Williams to head GSA's FAS
Jim Williams leaves the Homeland Security Department to become commissioner of the Federal Acquisition Service.
Jim Williams, a Homeland Security Department director, will move to the General Services Administration to become commissioner of the recently created Federal Acquisition Service, GSA announced today.
GSA officials also announced that acting FAS commissioner Marty Wagner will return to GSA’s Office of Governmentwide Policy.
The agency will make a number of other appointments in the next week, GSA administrator Lurita Doan said in an interview today. She did not give details about the appointments.
Williams is director of DHS’ U.S. Visitor and Immigrant Status Indicator Technology program, an immigration and border management identification system. Before working at DHS and the Internal Revenue Service, Williams was director of GSA’s Local Telecommunications Procurement Division, which is responsible for all of the agency’s local telecom purchases.
“I am delighted to have attracted Jim Williams back to GSA and to have found an outstanding permanent commissioner of FAS,” said Doan in a press release.
Wasting no time since her swearing-in six days ago, Doan has made her first major appointment at the agency. Her appointment as administrator ends in 2008, and many GSA observers have said Doan must work quickly to improve GSA and its financial woes.

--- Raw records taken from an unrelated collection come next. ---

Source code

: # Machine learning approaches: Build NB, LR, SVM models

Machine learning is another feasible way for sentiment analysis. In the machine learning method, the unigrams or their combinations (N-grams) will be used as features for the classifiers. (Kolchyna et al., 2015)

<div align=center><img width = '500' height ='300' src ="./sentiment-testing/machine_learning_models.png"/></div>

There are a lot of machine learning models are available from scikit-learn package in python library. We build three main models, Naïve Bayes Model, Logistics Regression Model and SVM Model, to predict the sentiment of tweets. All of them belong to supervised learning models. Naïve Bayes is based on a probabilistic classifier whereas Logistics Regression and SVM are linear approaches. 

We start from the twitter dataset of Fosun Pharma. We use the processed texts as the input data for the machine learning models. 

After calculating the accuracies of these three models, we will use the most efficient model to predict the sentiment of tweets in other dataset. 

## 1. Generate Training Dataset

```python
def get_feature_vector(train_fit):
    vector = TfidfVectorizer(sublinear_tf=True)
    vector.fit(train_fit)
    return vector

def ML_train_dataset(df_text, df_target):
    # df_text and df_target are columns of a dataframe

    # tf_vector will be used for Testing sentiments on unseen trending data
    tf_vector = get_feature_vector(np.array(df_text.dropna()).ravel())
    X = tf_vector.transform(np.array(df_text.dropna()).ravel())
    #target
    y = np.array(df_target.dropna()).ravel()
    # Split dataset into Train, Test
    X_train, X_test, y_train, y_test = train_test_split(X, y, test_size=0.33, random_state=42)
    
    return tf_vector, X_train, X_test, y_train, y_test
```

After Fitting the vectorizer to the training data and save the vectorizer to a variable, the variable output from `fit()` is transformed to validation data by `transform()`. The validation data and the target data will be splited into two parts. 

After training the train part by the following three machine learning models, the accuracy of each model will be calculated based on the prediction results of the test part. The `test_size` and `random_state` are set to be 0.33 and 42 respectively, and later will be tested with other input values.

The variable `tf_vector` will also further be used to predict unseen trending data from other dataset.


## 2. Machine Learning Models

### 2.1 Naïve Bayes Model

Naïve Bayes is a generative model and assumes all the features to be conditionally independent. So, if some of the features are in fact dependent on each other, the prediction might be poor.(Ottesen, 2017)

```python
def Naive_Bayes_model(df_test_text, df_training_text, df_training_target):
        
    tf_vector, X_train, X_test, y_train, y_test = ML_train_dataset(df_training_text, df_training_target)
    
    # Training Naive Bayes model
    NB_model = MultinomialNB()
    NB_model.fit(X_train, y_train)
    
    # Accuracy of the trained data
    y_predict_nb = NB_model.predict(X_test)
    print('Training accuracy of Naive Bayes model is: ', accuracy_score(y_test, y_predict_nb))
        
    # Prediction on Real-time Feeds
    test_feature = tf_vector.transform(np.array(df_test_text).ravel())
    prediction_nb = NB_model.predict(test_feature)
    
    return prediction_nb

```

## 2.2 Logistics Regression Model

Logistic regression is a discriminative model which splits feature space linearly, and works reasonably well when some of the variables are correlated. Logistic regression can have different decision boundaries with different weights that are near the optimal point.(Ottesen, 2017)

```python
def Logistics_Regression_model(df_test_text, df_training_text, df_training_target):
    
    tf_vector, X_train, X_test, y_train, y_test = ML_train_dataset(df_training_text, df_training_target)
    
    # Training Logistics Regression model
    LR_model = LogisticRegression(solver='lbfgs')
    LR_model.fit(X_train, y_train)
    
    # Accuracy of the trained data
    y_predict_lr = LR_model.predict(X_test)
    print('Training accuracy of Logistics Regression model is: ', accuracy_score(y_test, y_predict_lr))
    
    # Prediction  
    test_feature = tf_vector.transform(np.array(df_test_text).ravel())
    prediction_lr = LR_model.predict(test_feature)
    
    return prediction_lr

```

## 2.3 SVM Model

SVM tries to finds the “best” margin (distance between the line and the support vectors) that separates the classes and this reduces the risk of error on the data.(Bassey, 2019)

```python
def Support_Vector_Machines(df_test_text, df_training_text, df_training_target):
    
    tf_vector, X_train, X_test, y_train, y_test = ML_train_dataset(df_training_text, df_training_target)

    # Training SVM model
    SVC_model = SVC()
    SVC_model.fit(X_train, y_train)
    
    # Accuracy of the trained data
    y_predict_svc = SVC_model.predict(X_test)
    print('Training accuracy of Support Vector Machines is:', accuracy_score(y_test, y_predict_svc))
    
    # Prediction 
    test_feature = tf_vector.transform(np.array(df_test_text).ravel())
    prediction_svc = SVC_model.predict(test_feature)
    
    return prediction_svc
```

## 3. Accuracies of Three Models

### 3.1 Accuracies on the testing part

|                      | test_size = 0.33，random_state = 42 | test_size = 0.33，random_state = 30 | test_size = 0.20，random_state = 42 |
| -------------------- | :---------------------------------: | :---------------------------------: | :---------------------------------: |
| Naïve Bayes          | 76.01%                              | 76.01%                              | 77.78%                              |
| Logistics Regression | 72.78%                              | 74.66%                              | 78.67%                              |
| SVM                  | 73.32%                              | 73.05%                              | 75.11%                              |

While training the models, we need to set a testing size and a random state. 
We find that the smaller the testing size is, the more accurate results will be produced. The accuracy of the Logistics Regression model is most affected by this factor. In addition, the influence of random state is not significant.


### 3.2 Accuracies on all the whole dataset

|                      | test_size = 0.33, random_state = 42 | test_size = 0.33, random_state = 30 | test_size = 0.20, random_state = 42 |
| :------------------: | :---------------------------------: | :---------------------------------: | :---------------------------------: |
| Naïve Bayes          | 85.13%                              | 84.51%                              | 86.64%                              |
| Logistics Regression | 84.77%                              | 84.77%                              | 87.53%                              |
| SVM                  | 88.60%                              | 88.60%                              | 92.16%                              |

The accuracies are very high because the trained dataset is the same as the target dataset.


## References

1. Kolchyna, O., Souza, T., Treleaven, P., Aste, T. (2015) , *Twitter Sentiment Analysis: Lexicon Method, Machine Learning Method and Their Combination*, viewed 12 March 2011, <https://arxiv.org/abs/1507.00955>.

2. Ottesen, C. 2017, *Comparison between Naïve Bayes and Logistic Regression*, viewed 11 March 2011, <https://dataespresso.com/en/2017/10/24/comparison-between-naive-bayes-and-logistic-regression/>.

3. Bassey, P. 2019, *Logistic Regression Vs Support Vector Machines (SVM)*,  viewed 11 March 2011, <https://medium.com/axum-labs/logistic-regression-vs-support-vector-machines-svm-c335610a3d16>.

In an interview today, she said that despite observers' concerns about the time left in the Bush administration, she is starting to immediately rejuvenate the agency. She said she is enthusiastic about the job ahead of her and confident in improving the agency.
In April, congressional appropriators approved the creation of FAS, which merged the Federal Technology Service and the Federal Supply Service.
A native of Virginia, Williams holds a bachelor’s degree in business administration from Virginia Commonwealth University and a master's degree in business administration from the George Washington University.